Supplied material below:

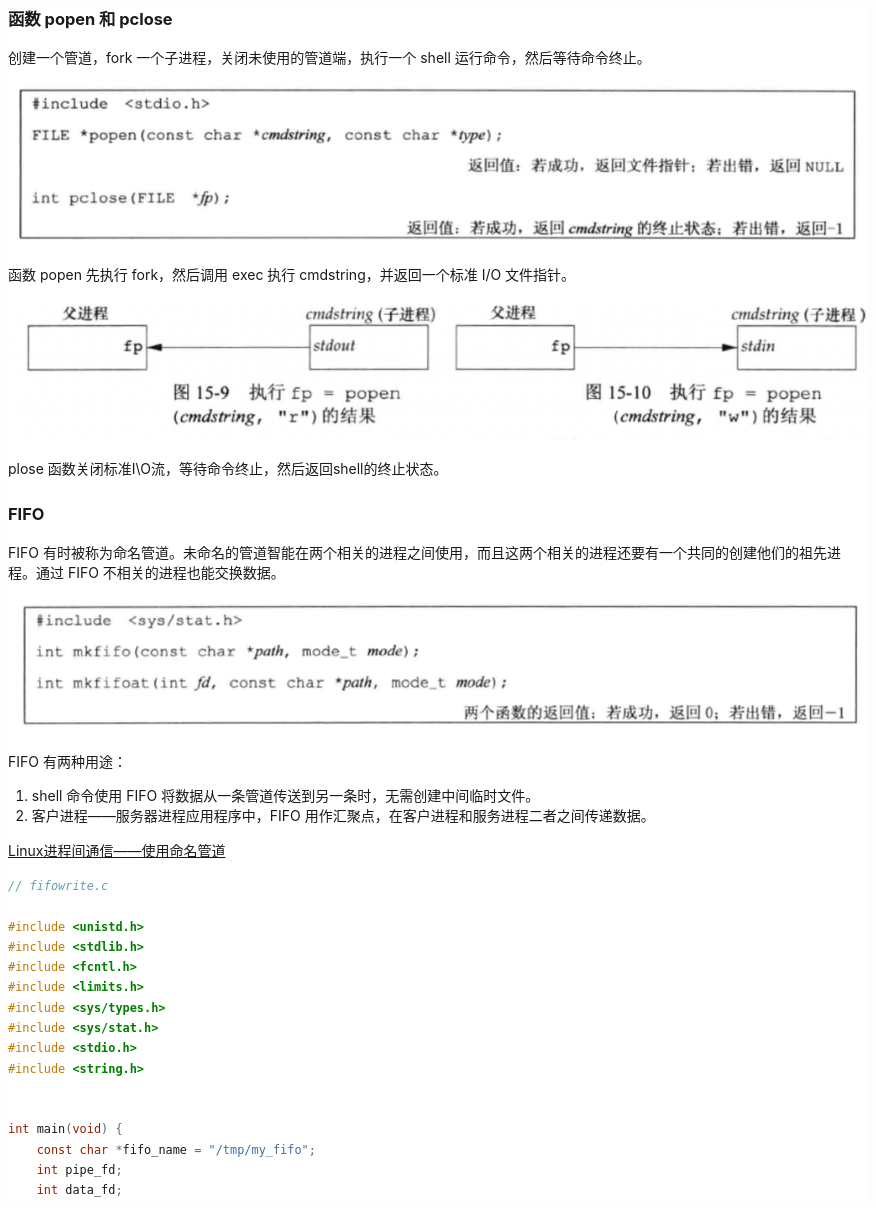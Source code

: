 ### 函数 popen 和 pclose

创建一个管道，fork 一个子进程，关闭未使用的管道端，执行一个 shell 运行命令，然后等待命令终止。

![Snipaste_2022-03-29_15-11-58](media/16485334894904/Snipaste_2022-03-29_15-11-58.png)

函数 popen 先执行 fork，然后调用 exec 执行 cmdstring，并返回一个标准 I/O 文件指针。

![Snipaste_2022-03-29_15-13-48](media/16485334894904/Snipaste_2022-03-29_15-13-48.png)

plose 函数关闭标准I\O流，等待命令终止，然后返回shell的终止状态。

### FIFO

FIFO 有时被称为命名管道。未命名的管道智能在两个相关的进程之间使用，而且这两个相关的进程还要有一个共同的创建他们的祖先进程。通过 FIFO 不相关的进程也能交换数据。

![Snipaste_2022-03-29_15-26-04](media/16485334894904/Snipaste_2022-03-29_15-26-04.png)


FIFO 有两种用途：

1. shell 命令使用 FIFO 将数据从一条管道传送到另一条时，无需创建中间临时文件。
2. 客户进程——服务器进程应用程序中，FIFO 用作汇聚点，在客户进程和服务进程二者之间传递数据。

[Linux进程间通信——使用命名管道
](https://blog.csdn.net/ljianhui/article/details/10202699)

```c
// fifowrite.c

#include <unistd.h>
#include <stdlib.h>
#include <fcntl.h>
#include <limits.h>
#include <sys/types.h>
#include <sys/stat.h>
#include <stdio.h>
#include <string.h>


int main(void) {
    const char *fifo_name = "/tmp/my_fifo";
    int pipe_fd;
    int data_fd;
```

End of Supplied material.
Supplied material below:

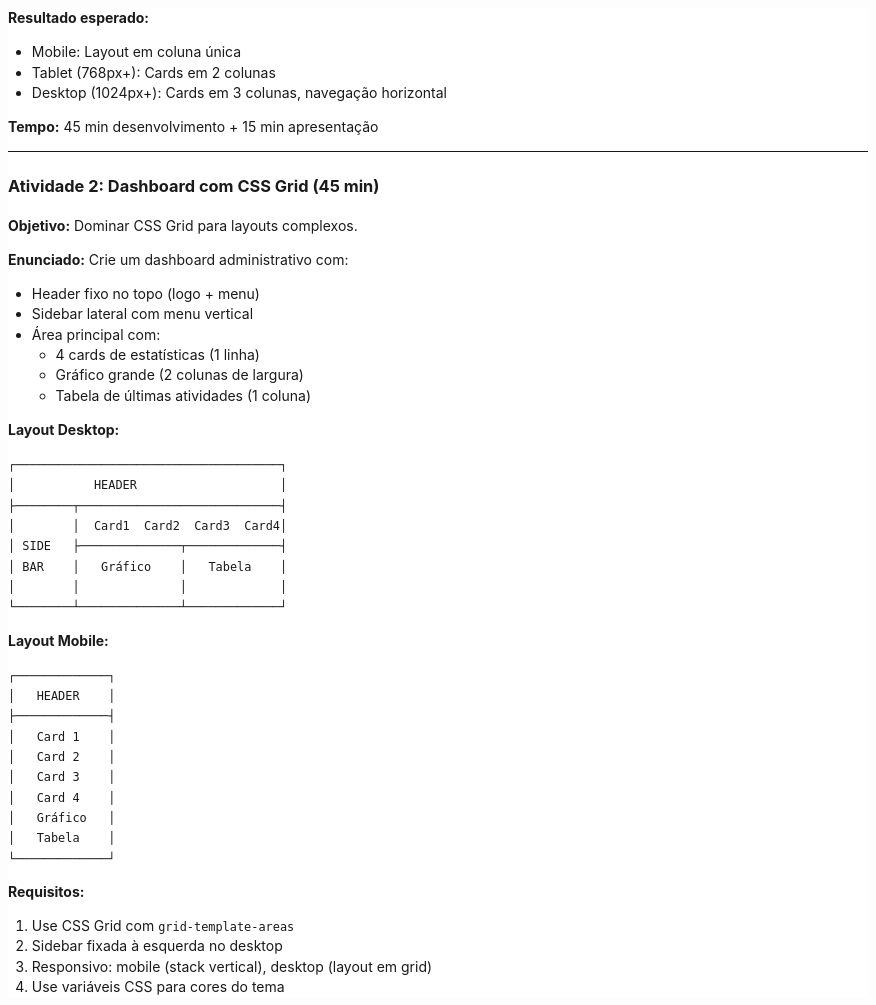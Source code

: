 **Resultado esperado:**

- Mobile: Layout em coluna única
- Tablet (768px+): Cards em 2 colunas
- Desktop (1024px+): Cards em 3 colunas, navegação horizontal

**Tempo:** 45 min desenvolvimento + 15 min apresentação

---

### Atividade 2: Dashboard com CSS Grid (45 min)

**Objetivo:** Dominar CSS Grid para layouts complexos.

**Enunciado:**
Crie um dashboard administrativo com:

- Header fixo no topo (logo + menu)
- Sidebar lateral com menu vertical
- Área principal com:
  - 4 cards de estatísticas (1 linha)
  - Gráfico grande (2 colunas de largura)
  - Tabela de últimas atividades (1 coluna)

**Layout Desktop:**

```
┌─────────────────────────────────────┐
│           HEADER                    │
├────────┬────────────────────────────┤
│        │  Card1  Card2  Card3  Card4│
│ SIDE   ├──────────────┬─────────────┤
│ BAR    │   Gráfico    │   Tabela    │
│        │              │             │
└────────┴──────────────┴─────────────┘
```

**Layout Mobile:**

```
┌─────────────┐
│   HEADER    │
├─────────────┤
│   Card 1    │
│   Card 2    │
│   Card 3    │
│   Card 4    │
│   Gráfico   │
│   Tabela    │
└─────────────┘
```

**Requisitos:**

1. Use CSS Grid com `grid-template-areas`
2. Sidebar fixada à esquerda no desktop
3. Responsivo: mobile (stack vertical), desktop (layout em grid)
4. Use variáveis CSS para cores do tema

End of Supplied material.
Supplied material below:

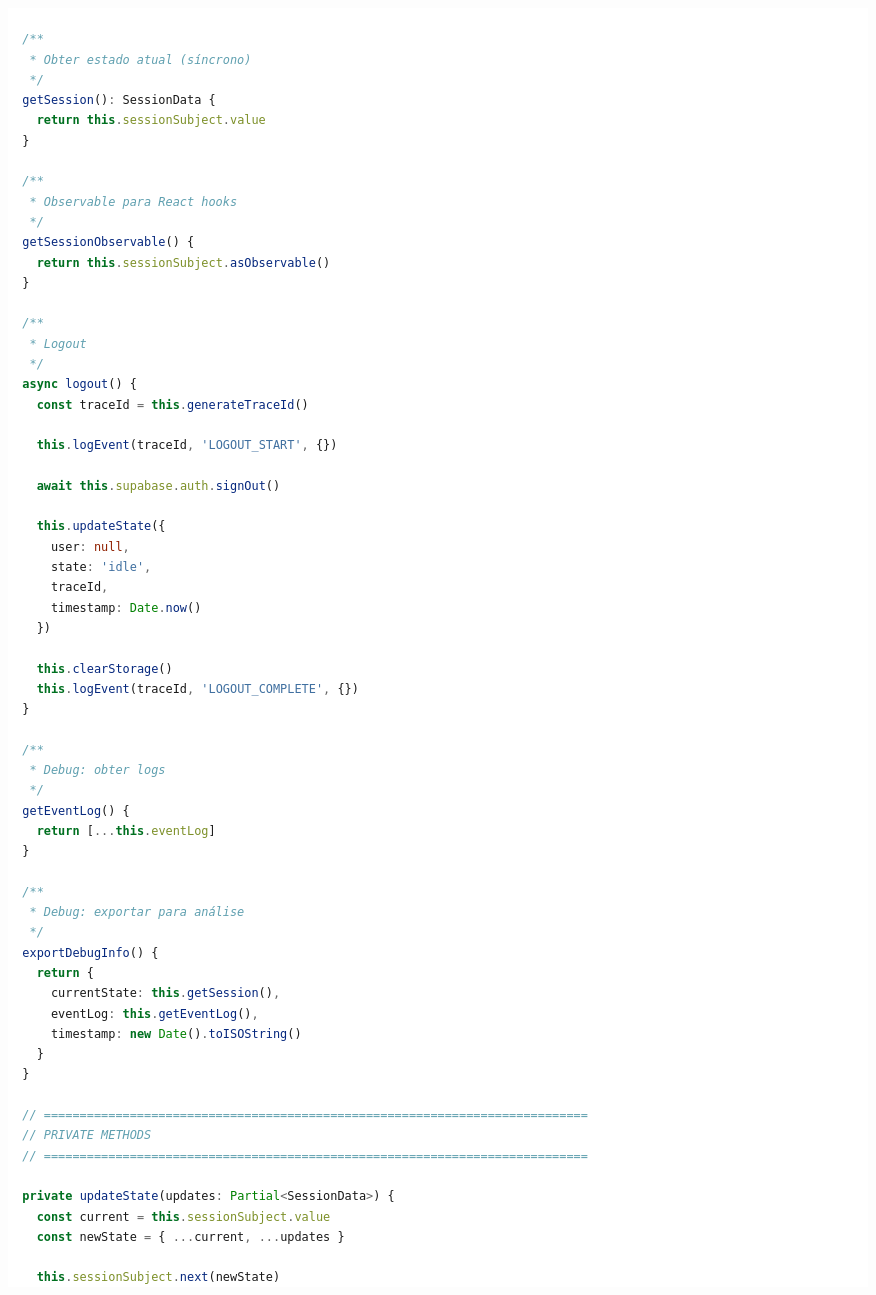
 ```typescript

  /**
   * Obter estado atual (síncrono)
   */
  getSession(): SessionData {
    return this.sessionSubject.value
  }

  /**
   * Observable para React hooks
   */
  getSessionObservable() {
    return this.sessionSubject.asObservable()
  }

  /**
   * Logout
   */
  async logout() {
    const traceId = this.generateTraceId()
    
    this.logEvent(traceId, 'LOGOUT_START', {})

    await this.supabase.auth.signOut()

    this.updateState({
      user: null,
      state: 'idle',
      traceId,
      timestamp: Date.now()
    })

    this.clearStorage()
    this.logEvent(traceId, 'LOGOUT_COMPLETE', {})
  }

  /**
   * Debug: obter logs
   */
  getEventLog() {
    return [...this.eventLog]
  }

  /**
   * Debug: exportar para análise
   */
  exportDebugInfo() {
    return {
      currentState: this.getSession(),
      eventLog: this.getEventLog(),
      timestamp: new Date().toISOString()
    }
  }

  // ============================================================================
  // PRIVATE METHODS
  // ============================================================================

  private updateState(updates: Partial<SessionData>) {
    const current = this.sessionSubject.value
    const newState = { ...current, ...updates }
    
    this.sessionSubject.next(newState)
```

End of Supplied material.

The task: If a line in the records above holds the string "include", copy it.

Solution to this exercise:
#include <unistd.h>
#include <stdlib.h>
#include <fcntl.h>
#include <limits.h>
#include <sys/types.h>
#include <sys/stat.h>
#include <stdio.h>
#include <string.h>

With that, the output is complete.